With increasing numbers of commercial ships set to travel via the Arctic in coming years, Tim Evershed examines the insurance implications
Arctic sea routes have the potential to dramatically cut voyage times between Europe and Asia, with the Northern Sea Route (NSR) reducing the trip from Yokohama to Rotterdam by more than a week compared to using the Suez Canal. Although at present few commercial ships are transiting through the Arctic, with only 19 using the NSR last year, that number is forecast to increase rapidly.
Steve Harris, senior vice president (SVP) in the marine practice at Marsh, says: "We haven't seen a huge increase in the volume of Arctic transportation to date but it is going to grow exponentially in the next 10 years [due to] a number of factors, perhaps most importantly of which will be the growth of the Yamal Peninsula as a major source of oil and gas. There is [also] the undeniable truth of global warming; whatever the causes behind it may be, it is going to see a reduction in the winter ice or certainly an extension of the navigable seas in the Arctic.
"President [Vladmir] Putin has announced that by 2025 he expects to see the volume using the Northern Sea Route multiply tenfold."
As well as the reduction in the volume of ice each summer, the introduction of the Polar Code, which came into force at the beginning of 2017, is also expected to help shipowners and insurers prepare vessels for the challenges that the NSR, Northwest Passage and Arctic Bridge present.
Technical issues including weak satellite communications over the North Pole; inadequate search and rescue systems; and environmental risks in protected areas make it a huge challenge for the insurance sector.
Helle Hammer, the International Union of Marine Insurance's political forum chair, says: "Insurance is there to provide cover, but we need to do this very specifically on a case-by-case basis. It is not like it's easily accessible but if it is a prudent owner, someone the insurer knows very well and makes them part of the planning for going up there, then you will get cover -- but it depends on price.
"Shipowners still need to do the planning, they still need to think about how to get spare parts and typically an insurer will ask about that. The Polar Code helps in the sense of owners being better prepared but there aren't that many vessels going up there yet."
Even shipowners that do make all the proper precautions can find themselves facing an engine failure, which is by far the most common claim that will happen in the area.

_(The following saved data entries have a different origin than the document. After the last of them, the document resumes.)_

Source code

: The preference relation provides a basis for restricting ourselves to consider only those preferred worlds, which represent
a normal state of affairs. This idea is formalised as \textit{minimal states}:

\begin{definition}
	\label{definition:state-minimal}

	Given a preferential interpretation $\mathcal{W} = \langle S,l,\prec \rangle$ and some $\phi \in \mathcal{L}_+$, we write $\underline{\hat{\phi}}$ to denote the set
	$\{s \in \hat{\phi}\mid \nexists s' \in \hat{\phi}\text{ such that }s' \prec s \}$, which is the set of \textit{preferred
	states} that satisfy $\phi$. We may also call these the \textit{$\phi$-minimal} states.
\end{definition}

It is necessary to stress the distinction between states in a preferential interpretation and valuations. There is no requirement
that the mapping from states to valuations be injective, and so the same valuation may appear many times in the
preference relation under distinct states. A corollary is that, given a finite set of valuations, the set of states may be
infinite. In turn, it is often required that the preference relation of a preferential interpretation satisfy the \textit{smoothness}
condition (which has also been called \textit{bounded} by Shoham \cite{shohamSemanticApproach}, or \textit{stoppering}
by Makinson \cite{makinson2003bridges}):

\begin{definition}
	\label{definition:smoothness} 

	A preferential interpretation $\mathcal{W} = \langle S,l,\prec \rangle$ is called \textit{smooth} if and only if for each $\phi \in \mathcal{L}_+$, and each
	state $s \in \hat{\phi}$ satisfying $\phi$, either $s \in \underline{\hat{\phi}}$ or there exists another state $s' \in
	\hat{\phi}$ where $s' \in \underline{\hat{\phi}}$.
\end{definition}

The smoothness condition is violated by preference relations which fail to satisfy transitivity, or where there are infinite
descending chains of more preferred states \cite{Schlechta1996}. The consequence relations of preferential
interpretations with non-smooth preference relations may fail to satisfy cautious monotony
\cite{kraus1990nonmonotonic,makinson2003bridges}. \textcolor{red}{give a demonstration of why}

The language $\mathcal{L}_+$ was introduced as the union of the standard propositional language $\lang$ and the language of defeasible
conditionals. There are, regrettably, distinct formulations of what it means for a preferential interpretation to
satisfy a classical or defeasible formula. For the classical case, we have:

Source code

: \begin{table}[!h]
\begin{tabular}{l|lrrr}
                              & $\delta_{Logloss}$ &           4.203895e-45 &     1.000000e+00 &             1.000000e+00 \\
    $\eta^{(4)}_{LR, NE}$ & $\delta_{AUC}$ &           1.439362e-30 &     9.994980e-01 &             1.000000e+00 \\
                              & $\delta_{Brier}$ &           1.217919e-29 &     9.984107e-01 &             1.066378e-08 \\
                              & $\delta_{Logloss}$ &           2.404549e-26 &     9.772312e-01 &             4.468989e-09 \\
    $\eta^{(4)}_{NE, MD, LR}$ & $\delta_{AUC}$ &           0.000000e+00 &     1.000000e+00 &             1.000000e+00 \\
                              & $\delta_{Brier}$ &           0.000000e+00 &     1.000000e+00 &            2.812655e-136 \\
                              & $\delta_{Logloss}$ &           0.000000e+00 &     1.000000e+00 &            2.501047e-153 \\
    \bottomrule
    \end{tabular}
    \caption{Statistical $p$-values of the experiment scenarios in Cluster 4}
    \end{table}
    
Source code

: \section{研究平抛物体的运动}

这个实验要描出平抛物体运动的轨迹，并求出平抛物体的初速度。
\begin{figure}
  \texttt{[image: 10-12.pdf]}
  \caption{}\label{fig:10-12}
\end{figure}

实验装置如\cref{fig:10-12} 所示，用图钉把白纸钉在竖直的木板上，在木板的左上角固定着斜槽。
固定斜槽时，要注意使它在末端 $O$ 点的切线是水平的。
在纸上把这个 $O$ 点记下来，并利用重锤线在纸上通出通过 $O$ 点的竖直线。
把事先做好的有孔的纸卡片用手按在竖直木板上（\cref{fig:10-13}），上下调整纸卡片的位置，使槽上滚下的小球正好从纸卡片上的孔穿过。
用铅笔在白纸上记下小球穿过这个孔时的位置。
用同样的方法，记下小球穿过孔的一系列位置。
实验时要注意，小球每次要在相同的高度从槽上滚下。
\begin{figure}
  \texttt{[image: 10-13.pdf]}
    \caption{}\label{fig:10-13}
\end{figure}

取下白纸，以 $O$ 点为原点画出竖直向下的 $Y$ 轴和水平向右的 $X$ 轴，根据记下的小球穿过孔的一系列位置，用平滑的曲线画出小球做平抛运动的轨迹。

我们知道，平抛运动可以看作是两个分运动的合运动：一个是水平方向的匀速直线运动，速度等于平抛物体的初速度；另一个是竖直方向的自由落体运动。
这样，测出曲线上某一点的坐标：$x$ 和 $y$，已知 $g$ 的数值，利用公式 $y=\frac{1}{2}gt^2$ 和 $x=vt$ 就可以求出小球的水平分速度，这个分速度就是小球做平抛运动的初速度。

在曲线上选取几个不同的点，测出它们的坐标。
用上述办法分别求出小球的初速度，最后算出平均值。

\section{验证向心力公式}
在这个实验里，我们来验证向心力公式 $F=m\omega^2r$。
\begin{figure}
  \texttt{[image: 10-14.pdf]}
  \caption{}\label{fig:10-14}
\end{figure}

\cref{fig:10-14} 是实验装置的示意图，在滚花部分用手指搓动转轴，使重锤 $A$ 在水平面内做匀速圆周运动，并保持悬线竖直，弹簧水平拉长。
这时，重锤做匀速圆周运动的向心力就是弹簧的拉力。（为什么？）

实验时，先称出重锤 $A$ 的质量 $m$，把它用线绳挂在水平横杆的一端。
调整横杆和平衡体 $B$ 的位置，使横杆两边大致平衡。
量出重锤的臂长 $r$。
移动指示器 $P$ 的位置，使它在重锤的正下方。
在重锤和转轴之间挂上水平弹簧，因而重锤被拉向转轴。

The challenge then will be the remoteness and preparations will be tested as salvage vessels or even spare parts may not be available. Some underwriters will therefore insist that vessels have some sort of pre-arrangement, like a Russian icebreaker that can tow a stricken vessel.
Ice and icing are also factors and the cold temperatures can change very quickly, while the Arctic seabed is not well mapped.
All these elements make for a particularly dangerous and costly environment when there are incidents, as salvage and oil pollution cleanup operations are extremely expensive and difficult to carry out.
Ms Hammer says: "There won't be any difference in cover [to] going anywhere else in the world. You will have liability insurance capped up to $1bn. But you need your insurer to say you can go to the area and you need to be prepared.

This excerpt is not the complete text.